> [Your instructions]: From the entries below, return only the lines starting at the one that contains "- [License](#license)" and ending at the one that contains "- Fine-tunes LLaMA", exactly as they stand.

Source texts of formatted documents:
------------

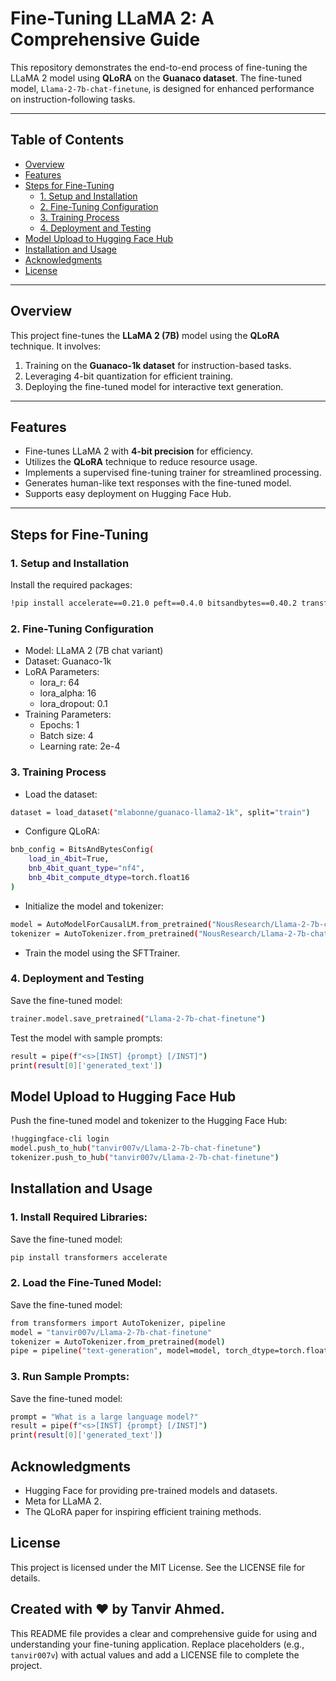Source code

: # Fine-Tuning LLaMA 2: A Comprehensive Guide

This repository demonstrates the end-to-end process of fine-tuning the LLaMA 2 model using **QLoRA** on the **Guanaco dataset**. The fine-tuned model, `Llama-2-7b-chat-finetune`, is designed for enhanced performance on instruction-following tasks.

---

## Table of Contents
- [Overview](#overview)
- [Features](#features)
- [Steps for Fine-Tuning](#steps-for-fine-tuning)
  - [1. Setup and Installation](#1-setup-and-installation)
  - [2. Fine-Tuning Configuration](#2-fine-tuning-configuration)
  - [3. Training Process](#3-training-process)
  - [4. Deployment and Testing](#4-deployment-and-testing)
- [Model Upload to Hugging Face Hub](#model-upload-to-hugging-face-hub)
- [Installation and Usage](#installation-and-usage)
- [Acknowledgments](#acknowledgments)
- [License](#license)

---

## Overview

This project fine-tunes the **LLaMA 2 (7B)** model using the **QLoRA** technique. It involves:
1. Training on the **Guanaco-1k dataset** for instruction-based tasks.
2. Leveraging 4-bit quantization for efficient training.
3. Deploying the fine-tuned model for interactive text generation.

---

## Features

- Fine-tunes LLaMA 2 with **4-bit precision** for efficiency.
- Utilizes the **QLoRA** technique to reduce resource usage.
- Implements a supervised fine-tuning trainer for streamlined processing.
- Generates human-like text responses with the fine-tuned model.
- Supports easy deployment on Hugging Face Hub.

---

## Steps for Fine-Tuning

### 1. Setup and Installation
Install the required packages:
```bash
!pip install accelerate==0.21.0 peft==0.4.0 bitsandbytes==0.40.2 transformers==4.31.0 trl==0.4.7
```
### 2. Fine-Tuning Configuration
- Model: LLaMA 2 (7B chat variant)
- Dataset: Guanaco-1k
- LoRA Parameters:
    - lora_r: 64
    - lora_alpha: 16
    - lora_dropout: 0.1
- Training Parameters:
    - Epochs: 1
    - Batch size: 4
    - Learning rate: 2e-4
### 3. Training Process
- Load the dataset:
```bash
dataset = load_dataset("mlabonne/guanaco-llama2-1k", split="train")
```
- Configure QLoRA:
```bash
bnb_config = BitsAndBytesConfig(
    load_in_4bit=True,
    bnb_4bit_quant_type="nf4",
    bnb_4bit_compute_dtype=torch.float16
)
```
- Initialize the model and tokenizer:
```bash
model = AutoModelForCausalLM.from_pretrained("NousResearch/Llama-2-7b-chat-hf", quantization_config=bnb_config)
tokenizer = AutoTokenizer.from_pretrained("NousResearch/Llama-2-7b-chat-hf")
```
- Train the model using the SFTTrainer.
### 4. Deployment and Testing
Save the fine-tuned model:
```bash
trainer.model.save_pretrained("Llama-2-7b-chat-finetune")
```
Test the model with sample prompts:
```bash
result = pipe(f"<s>[INST] {prompt} [/INST]")
print(result[0]['generated_text'])
```

## Model Upload to Hugging Face Hub
Push the fine-tuned model and tokenizer to the Hugging Face Hub:
```bash
!huggingface-cli login
model.push_to_hub("tanvir007v/Llama-2-7b-chat-finetune")
tokenizer.push_to_hub("tanvir007v/Llama-2-7b-chat-finetune")
```

## Installation and Usage
### 1. Install Required Libraries:
Save the fine-tuned model:
```bash
pip install transformers accelerate
```
### 2. Load the Fine-Tuned Model:
Save the fine-tuned model:
```bash
from transformers import AutoTokenizer, pipeline
model = "tanvir007v/Llama-2-7b-chat-finetune"
tokenizer = AutoTokenizer.from_pretrained(model)
pipe = pipeline("text-generation", model=model, torch_dtype=torch.float16, device_map="auto")
```
### 3. Run Sample Prompts:
Save the fine-tuned model:
```bash
prompt = "What is a large language model?"
result = pipe(f"<s>[INST] {prompt} [/INST]")
print(result[0]['generated_text'])
```

## Acknowledgments
- Hugging Face for providing pre-trained models and datasets.
- Meta for LLaMA 2.
- The QLoRA paper for inspiring efficient training methods.

## License
This project is licensed under the MIT License. See the LICENSE file for details.

## Created with ❤️ by Tanvir Ahmed.
This README file provides a clear and comprehensive guide for using and understanding your fine-tuning application. Replace placeholders (e.g., `tanvir007v`) with actual values and add a LICENSE file to complete the project.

------------

> [Answer for the task]:
- [License](#license)

---

## Overview

This project fine-tunes the **LLaMA 2 (7B)** model using the **QLoRA** technique. It involves:
1. Training on the **Guanaco-1k dataset** for instruction-based tasks.
2. Leveraging 4-bit quantization for efficient training.
3. Deploying the fine-tuned model for interactive text generation.

---

## Features

- Fine-tunes LLaMA 2 with **4-bit precision** for efficiency.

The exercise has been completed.